What you have to do:
Your answer must be the lines from the top of the listing below through the line that holds "with rxjs startwith", retyped exactly, with no pictures.

Input:
****************************************

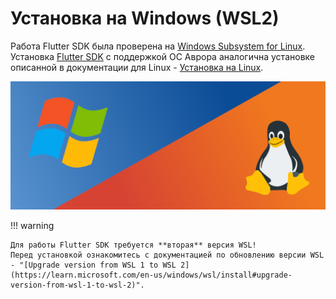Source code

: # Установка на Windows (WSL2)

Работа Flutter SDK была проверена на [Windows Subsystem for Linux](https://learn.microsoft.com/en-us/windows/wsl/about).
Установка [Flutter SDK](../structure/platform.md#flutter-sdk) с поддержкой ОС Аврора аналогична установке описанной в документации для Linux - [Установка на Linux](linux.md).

![picture](../assets/images/install/04.png)

!!! warning

    Для работы Flutter SDK требуется **вторая** версия WSL!
    Перед установкой ознакомитесь с документацией по обновлению версии WSL - "[Upgrade version from WSL 1 to WSL 2](https://learn.microsoft.com/en-us/windows/wsl/install#upgrade-version-from-wsl-1-to-wsl-2)".
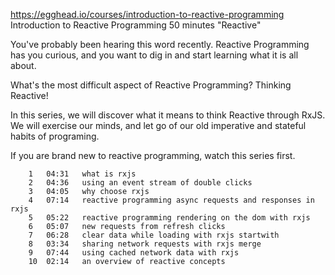 https://egghead.io/courses/introduction-to-reactive-programming
Introduction to Reactive Programming
 50 minutes
"Reactive"

You've probably been hearing this word recently. Reactive Programming has you curious, and you want to dig in and start learning what it is all about.

What's the most difficult aspect of Reactive Programming? Thinking Reactive!

In this series, we will discover what it means to think Reactive through RxJS. We will exercise our minds, and let go of our old imperative and stateful habits of programing.

If you are brand new to reactive programming, watch this series first.

		1	04:31	what is rxjs
		2	04:36	using an event stream of double clicks
		3	04:05	why choose rxjs
		4	07:14	reactive programming async requests and responses in rxjs
		5	05:22	reactive programming rendering on the dom with rxjs
		6	05:07	new requests from refresh clicks
		7	06:28	clear data while loading with rxjs startwith
		8	03:34	sharing network requests with rxjs merge
		9	07:44	using cached network data with rxjs
		10	02:14	an overview of reactive concepts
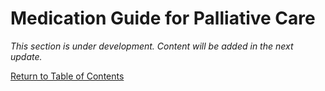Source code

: # Medication Guide for Palliative Care

_This section is under development. Content will be added in the next update._

[Return to Table of Contents](../toc.md)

****************************************

Completed task:
Source code

: # Установка на Windows (WSL2)

Работа Flutter SDK была проверена на [Windows Subsystem for Linux](https://learn.microsoft.com/en-us/windows/wsl/about).
Установка [Flutter SDK](../structure/platform.md#flutter-sdk) с поддержкой ОС Аврора аналогична установке описанной в документации для Linux - [Установка на Linux](linux.md).

![picture](../assets/images/install/04.png)

!!! warning

    Для работы Flutter SDK требуется **вторая** версия WSL!
    Перед установкой ознакомитесь с документацией по обновлению версии WSL - "[Upgrade version from WSL 1 to WSL 2](https://learn.microsoft.com/en-us/windows/wsl/install#upgrade-version-from-wsl-1-to-wsl-2)".
 https://egghead.io/courses/introduction-to-reactive-programming
Introduction to Reactive Programming
 50 minutes
"Reactive"

You've probably been hearing this word recently. Reactive Programming has you curious, and you want to dig in and start learning what it is all about.

What's the most difficult aspect of Reactive Programming? Thinking Reactive!

In this series, we will discover what it means to think Reactive through RxJS. We will exercise our minds, and let go of our old imperative and stateful habits of programing.

If you are brand new to reactive programming, watch this series first.

		1	04:31	what is rxjs
		2	04:36	using an event stream of double clicks
		3	04:05	why choose rxjs
		4	07:14	reactive programming async requests and responses in rxjs
		5	05:22	reactive programming rendering on the dom with rxjs
		6	05:07	new requests from refresh clicks
		7	06:28	clear data while loading with rxjs startwith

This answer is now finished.